Changing demand But what would have happened if, instead of
following a must-serve philosophy, distributors and their customers had
cut back -- or even cut out -- electricity use during peak hours? Would
such a decrease in peak demand lead to lower peak wholesale prices and
more supply? To answer those questions, we carried out a series of
economic experiments that examined consumer response in such a market.
We found that, if as little as 16 percent of buyers during peak demand
voluntarily accepted an interruption of power (in exchange for financial
compensation), the high level of prices and the tendency for upward
price spikes to occur when electricity supplies are tight would have
been completely avoided.
In such a system, the distributors would submit bids to customers,
offering to purchase the ability to interrupt service. The interruptions
would be voluntary, perhaps implemented by radio-control signals sent by
the distributor to selectively turn off some of the customers'
appliances. Or perhaps the distributor could adopt real-time prices that
would provide customers with financial incentive to
"self-interrupt" their service by cutting use during peak
hours.
In California, such voluntary acceptance of interruption certainly
seems preferable to last winter's involuntary area-wide blackouts
that affected all consumers alike, including those operating elevators,
energy-dependent production lines, and computers. What is more, in such
a decentralized market, no price controls would need to be imposed, no
involuntary penalties would need to be inflicted for high consumption,
and no action would be taken against sellers for "unjust
enrichment."
OUR EXPERIMENTS
In testing our models to see if a voluntary interruption scheme
would be effective, we sought to answer two questions:
* What is the effect of supply-side market power on competition and
prices? Specifically, what would be the difference between a market in
which there is concentrated ownership of certain generator types
vis-a-vis a market in which there is no such concentration of ownership?

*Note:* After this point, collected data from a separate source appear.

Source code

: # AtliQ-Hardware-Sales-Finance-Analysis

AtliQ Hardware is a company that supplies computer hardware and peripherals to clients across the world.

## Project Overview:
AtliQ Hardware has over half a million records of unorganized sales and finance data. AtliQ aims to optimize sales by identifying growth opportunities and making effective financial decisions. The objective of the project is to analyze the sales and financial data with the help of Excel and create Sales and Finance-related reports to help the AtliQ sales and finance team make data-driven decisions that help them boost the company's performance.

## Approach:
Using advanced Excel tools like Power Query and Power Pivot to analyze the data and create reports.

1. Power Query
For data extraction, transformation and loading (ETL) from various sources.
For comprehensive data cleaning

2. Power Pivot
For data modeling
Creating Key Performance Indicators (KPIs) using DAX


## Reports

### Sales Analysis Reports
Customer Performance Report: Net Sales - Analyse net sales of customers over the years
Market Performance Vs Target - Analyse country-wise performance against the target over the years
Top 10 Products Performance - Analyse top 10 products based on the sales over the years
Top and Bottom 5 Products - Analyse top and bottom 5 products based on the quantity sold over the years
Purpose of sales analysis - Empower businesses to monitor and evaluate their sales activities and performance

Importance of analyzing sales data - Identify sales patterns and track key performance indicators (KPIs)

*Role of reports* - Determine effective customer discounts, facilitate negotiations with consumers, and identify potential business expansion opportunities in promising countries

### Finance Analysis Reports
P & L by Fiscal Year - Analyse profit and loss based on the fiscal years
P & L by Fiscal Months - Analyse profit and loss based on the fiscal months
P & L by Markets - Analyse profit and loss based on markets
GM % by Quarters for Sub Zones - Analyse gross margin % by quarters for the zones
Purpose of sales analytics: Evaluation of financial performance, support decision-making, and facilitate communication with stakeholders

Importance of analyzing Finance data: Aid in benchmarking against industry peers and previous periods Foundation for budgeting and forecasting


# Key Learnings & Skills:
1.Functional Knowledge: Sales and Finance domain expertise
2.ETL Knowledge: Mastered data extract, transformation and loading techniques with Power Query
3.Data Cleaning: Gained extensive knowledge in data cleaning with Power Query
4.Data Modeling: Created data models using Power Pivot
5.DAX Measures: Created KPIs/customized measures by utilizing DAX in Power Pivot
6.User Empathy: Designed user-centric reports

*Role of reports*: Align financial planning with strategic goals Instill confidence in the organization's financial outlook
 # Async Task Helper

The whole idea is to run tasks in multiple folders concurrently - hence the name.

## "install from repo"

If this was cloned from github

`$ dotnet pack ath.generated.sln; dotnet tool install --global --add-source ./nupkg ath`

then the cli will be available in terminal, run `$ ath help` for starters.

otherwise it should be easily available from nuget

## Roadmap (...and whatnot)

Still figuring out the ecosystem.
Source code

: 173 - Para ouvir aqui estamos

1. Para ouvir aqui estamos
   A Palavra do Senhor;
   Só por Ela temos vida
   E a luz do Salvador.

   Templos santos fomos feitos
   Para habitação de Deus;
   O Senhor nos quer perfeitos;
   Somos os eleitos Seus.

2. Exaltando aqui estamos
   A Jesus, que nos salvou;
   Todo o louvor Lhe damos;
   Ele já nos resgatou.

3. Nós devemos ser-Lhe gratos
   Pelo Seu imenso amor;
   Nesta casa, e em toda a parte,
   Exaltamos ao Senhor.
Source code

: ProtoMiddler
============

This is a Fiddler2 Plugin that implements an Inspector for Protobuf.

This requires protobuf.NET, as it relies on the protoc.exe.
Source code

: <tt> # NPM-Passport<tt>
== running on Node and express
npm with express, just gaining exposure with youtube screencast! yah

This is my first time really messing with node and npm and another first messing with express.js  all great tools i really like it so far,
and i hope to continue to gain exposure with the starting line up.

* What is the effect on competition and prices when there is
demand-side bidding by the distributor, who profits from buying in the
spot exchange and reselling to retail customers at a given price
schedule?
In summary, we compared data on prices for four different treatment
conditions: supplier market power or not, coupled with demand-side
bidding or not. Our experiments used profit-motivated subjects who were
paid their earnings in cash at the end of each experiment. Buyers
profited by buying low, sellers by selling high, with all participants
using their own devices to work out profitable actions in light of
experience.
We compared data from experiments that implement our theoretical
demand-side bidding in a both-sides active, sealed bid-ask auction, with
data from a one-sided auction in which only generator owners are
submitting price conditional offers of power to the market. The latter
type of auction is the one that characterizes most closely the exchanges
found in California, the Midwest, and on the East Coast.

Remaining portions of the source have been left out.